---------- GIVEN DATA

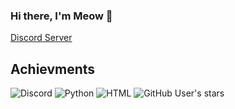 ### Hi there, I'm Meow 👋

[Discord Server](https://discord.gg/JumKTgQz5F)

## **Achievments**

![Discord](https://img.shields.io/discord/1078054630837211156?style=for-the-badge)
![Python](https://img.shields.io/badge/Python-1%20year-yellow?style=for-the-badge&logo=appveyor)
![HTML](https://img.shields.io/badge/HTML-4%20months-blue?style=for-the-badge&logo=appveyor)
![GitHub User's stars](https://img.shields.io/github/stars/meowistic?color=yellow&style=for-the-badge)

<!--
**meowistic/meowistic** is a ✨ _special_ ✨ repository because its `README.md` (this file) appears on your GitHub profile.

Here are some ideas to get you started:

- 🔭 I’m currently working on ...
- 🌱 I’m currently learning ...
- 👯 I’m looking to collaborate on ...
- 🤔 I’m looking for help with ...
- 💬 Ask me about ...
- 📫 How to reach me: ...
- 😄 Pronouns: ...
- ⚡ Fun fact: ...
-->
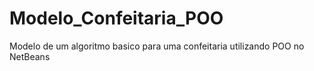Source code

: # Modelo_Confeitaria_POO
 Modelo de um algoritmo basico para uma confeitaria utilizando POO no NetBeans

--------------------

§ **ASSIGNMENT**
Search the material above for the string "GitHub", and copy every line in which it turns up.

§ **EXERCISE SOLUTION**
![GitHub User's stars](https://img.shields.io/github/stars/meowistic?color=yellow&style=for-the-badge)
**meowistic/meowistic** is a ✨ _special_ ✨ repository because its `README.md` (this file) appears on your GitHub profile.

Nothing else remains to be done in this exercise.